O colapso econômico foi indispensável para a ascensão dos nazistas ao poder. Nas eleições de 1928 na Alemanha, o partido nazista recebeu menos de 3% dos votos. Então, veio a crise financeira global de 1929. No início de 1932, 40% da força de trabalho segurada alemã, seis milhões de pessoas, estavam desempregadas. Nesse mesmo ano, os nazistas se tornaram o maior partido político do parlamento alemão. O governo de Weimar, incapacitado para perceber a aflição e refém dos grandes industriais, priorizou o pagamento de empréstimos bancários e a austeridade em vez de alimentar e empregar uma população desesperada. Impôs tolamente severas restrições para aqueles que eram elegíveis para o seguro-desemprego. Milhões de alemães passaram fome. Desespero e ira espalharam-se pela população. Comícios reuniam grandes massas, liderados por uma coleção de bufões nazistas em uniformes marrons que se sentiriam em casa em Mar-a-Lago [residência de Trump], denunciaram judeus, comunistas, intelectuais, artistas e a classe dominante como inimigos internos. O ódio era sua principal moeda. Vendeu bem.

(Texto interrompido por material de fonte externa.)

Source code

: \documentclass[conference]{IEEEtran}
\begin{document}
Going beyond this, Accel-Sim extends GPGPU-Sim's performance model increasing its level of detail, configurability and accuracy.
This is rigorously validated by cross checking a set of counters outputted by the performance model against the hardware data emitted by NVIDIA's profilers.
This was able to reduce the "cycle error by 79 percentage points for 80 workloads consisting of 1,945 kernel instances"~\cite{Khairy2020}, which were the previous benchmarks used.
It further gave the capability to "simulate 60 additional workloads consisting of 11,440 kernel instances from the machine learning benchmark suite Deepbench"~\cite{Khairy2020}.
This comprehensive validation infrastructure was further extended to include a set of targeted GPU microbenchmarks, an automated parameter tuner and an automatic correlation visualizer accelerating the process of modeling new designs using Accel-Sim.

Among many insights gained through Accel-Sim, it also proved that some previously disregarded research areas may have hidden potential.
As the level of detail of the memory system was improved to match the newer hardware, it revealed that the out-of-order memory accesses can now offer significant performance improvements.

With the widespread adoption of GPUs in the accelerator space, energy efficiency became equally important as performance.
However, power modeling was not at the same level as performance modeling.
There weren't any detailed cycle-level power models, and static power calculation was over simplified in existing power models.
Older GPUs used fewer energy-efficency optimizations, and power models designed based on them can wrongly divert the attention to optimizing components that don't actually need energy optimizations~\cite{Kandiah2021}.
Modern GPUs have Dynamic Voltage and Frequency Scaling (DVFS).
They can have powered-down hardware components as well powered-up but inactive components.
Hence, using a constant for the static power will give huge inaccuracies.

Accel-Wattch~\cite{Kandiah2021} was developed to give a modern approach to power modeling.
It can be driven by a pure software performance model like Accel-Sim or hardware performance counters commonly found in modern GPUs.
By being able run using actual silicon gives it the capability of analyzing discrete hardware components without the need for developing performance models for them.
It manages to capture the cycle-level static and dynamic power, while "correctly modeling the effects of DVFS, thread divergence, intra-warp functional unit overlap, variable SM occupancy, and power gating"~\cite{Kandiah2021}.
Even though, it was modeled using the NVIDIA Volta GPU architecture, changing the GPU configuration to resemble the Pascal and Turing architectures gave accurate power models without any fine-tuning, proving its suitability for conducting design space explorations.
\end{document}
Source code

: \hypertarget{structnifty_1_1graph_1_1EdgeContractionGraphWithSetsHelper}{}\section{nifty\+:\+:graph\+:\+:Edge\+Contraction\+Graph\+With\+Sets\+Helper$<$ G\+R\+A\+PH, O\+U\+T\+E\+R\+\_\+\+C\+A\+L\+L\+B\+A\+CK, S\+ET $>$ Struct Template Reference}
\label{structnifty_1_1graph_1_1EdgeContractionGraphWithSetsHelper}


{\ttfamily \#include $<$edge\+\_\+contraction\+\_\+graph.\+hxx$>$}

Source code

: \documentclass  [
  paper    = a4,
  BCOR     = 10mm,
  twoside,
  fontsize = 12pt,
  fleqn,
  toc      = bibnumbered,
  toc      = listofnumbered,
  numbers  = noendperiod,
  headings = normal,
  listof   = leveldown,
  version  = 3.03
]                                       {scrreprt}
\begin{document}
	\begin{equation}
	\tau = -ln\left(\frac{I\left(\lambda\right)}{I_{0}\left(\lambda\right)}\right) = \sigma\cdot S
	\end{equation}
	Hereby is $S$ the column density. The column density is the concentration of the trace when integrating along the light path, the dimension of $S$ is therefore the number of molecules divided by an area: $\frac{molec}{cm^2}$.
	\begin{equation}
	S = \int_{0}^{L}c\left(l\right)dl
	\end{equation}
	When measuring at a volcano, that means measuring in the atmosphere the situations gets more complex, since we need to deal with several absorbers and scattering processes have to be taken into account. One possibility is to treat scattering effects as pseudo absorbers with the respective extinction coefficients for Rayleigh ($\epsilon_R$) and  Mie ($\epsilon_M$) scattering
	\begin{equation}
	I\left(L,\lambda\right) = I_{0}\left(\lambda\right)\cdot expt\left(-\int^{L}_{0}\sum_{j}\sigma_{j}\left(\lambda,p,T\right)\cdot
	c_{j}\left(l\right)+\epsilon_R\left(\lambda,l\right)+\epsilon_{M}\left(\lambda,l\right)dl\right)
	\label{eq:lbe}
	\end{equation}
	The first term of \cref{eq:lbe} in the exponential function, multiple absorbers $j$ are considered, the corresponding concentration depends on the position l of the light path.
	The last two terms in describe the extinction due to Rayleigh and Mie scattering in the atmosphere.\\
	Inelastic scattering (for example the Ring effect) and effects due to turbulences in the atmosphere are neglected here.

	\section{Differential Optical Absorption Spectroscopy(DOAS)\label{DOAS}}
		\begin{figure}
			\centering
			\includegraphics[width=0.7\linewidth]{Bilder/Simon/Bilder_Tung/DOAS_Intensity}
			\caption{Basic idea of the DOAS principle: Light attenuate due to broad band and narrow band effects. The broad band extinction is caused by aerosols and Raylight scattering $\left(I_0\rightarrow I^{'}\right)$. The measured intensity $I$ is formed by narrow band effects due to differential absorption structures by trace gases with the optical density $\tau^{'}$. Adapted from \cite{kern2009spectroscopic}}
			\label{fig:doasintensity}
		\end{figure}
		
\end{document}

A evisceração de procedimentos e instituições democráticas, no entanto, precedeu a ascensão dos nazistas ao poder em 1933. O Reichstag, o Parlamento alemão, era tão disfuncional quanto o Congresso dos EUA. O líder socialista Friedrich Ebert, presidente de 1919 a 1925, e mais tarde Heinrich Brüning, chanceler de 1930 a 1932, baseou-se no artigo 48 da Constituição de Weimar para governar, em grande parte, por decreto para contornar o fragmentado Parlamento. O artigo 48, que concedia ao presidente o direito de emitir decretos em caso de emergência, era “um alçapão através do qual a Alemanha poderia cair na ditadura”, escreve o historiador Benjamin Carter Hett.

O Artigo 48 era o equivalente de Weimar às ordens executivas usadas liberalmente por Barack Obama, Donald Trump e Joe Biden, para contornar nossos próprios impasses legislativos. Como na Alemanha da década de 1930, nossos tribunais – especialmente a Suprema Corte – foram capturados por extremistas. A imprensa se bifurcou em tribos antagônicas onde mentiras e verdades são indistinguíveis, e lados opostos são demonizados. Há pouco diálogo ou acordo, os pilares gêmeos de um sistema democrático.

Os dois partidos no poder servem servilmente aos ditames da indústria bélica, das corporações globais e da oligarquia, à qual concedeu enormes cortes de impostos. Estabeleceu o sistema de vigilância governamental mais difundido e intrusivo da história da humanidade. Administra o maior sistema prisional do mundo. Militarizou a polícia.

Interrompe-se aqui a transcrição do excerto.